China’s business environment reforms are beginning to show tangible results, with private and foreign enterprises gaining new confidence. Since the start of the year, government initiatives have focused on practical changes to reduce costs and enhance services. As a result, newly registered private firms rose by 7.1 percent in the first quarter. Foreign-funded enterprises also grew by 4.3 percent, while private investment reversed its decline and increased slightly. The Small and Medium Enterprises Development Index climbed to 89.5, its highest level since 2020.
Officials at the National Development and Reform Commission (NDRC) credit this upswing to policies across finance, innovation, and talent development. These measures, rolled out by both central and local governments, aim to build a more efficient and fair business climate. In many regions, digital transformation has already reshaped the way businesses interact with public offices. For instance, construction companies in Fujian can now receive permits within one day, eliminating previous bottlenecks.
Fuzhou has emerged as a model city for this transition. Local officials launched dozens of service packages tailored for both enterprises and citizens. They designed these to be accessible either in person or through a unified online platform. Across the country, cities are restructuring services like restaurant licensing, credit rehabilitation, and corporate registration. These upgrades, though administrative in nature, significantly reduce friction for growing companies.

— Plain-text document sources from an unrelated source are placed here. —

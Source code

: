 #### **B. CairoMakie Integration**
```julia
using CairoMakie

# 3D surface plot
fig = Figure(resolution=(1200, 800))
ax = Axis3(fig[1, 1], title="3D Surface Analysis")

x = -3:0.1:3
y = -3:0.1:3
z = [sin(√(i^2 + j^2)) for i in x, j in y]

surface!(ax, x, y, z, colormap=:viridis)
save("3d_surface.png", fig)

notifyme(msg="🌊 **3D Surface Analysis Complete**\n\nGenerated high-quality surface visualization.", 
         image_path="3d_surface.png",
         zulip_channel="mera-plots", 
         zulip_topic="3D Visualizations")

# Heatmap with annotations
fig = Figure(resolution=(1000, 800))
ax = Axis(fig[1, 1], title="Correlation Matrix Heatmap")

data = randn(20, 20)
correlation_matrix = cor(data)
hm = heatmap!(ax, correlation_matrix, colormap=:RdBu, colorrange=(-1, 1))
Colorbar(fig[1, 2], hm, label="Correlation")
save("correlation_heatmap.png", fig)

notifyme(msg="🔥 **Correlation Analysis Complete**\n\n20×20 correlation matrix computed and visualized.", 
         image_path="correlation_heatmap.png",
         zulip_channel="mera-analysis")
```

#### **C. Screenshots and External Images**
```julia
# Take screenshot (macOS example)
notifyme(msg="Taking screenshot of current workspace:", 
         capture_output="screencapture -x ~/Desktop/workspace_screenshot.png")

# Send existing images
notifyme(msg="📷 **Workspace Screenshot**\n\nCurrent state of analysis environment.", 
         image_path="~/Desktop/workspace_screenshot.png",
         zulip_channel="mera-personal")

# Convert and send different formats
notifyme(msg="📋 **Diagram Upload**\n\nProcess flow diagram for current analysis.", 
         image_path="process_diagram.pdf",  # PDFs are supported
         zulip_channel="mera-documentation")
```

Business environment reforms also include more targeted support for struggling firms. In Gansu, local authorities helped feed producer Sui Xiaodong secure financing. Similarly, in Guangxi’s Beiliu City, officials worked on infrastructure and recruitment to aid private growth. Beiliu now hosts over 16,000 private companies, accounting for 85.5 percent of local businesses. Such examples underline how responsive governance can drive grassroots economic expansion.
Meanwhile, Shanghai has led the charge at the national level. On February 5, just after the Chinese New Year, the city released its eighth annual action plan to improve its business climate. In March, the State Council unveiled new guidelines to regulate fees charged to businesses. This initiative promises full-cycle oversight, ending arbitrary charges and boosting legal predictability. Legal clarity, experts say, remains vital for long-term investor confidence.

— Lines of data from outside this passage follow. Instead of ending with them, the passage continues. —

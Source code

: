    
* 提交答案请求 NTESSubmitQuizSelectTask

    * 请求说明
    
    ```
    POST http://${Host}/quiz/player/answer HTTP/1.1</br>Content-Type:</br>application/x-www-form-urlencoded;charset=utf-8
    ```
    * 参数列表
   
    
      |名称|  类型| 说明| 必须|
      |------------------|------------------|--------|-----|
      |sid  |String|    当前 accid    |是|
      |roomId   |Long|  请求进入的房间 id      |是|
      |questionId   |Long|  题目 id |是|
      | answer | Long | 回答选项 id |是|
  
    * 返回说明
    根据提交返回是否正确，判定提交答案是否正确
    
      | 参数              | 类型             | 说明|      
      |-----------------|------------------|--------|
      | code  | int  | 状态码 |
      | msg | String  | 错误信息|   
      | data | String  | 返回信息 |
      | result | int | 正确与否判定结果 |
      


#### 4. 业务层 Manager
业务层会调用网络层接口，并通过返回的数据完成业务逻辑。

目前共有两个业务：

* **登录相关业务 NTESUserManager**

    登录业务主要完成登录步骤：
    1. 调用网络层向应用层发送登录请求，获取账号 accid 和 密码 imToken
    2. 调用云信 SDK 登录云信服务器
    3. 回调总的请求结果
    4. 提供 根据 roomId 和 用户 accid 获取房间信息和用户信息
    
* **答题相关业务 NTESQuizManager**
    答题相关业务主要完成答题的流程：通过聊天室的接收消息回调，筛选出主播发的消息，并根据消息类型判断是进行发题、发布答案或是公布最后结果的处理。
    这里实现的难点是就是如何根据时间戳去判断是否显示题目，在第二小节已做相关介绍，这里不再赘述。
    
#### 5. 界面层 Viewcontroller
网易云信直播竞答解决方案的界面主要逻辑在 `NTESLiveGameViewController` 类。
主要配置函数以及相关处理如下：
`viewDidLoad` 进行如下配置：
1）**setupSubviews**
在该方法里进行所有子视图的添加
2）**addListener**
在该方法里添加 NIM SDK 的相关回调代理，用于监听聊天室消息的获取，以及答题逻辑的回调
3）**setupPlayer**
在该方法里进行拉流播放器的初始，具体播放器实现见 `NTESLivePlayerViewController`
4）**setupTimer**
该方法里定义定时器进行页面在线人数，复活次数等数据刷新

Another major step came in April with the updated market access negative list. Authorities reduced restricted items to 106, down from 117 two years ago. This list operates on an “entry-unless-prohibited” principle, widening opportunities for businesses across sectors. Guo Liyan of the NDRC said this shift limits administrative interference and encourages entrepreneurial risk-taking.
The most notable legislative breakthrough occurred at the end of April. China’s top lawmakers passed the country’s first law dedicated to promoting private enterprise. Scheduled to take effect on May 20, the law provides long-term legal guarantees for private sector development. It also formalises commitments to fair competition and property rights protection.
Business environment reforms continue to accelerate. Liu Min of the NDRC emphasized that structural policies must adapt to emerging sectors and digital markets. Su Jian, a Peking University economist, added that bold entrepreneurs are entering future industries with high potential. To sustain this momentum, the government must deepen support systems and reduce bureaucratic drag.
Ultimately, business environment reforms have become a core part of China’s economic recovery strategy. Through deregulation, legislative clarity, and practical services, Beijing signals its intent to keep private firms at the heart of long-term growth. As global economies face turbulence, China is betting on internal resilience, market confidence, and policy precision to drive future expansion.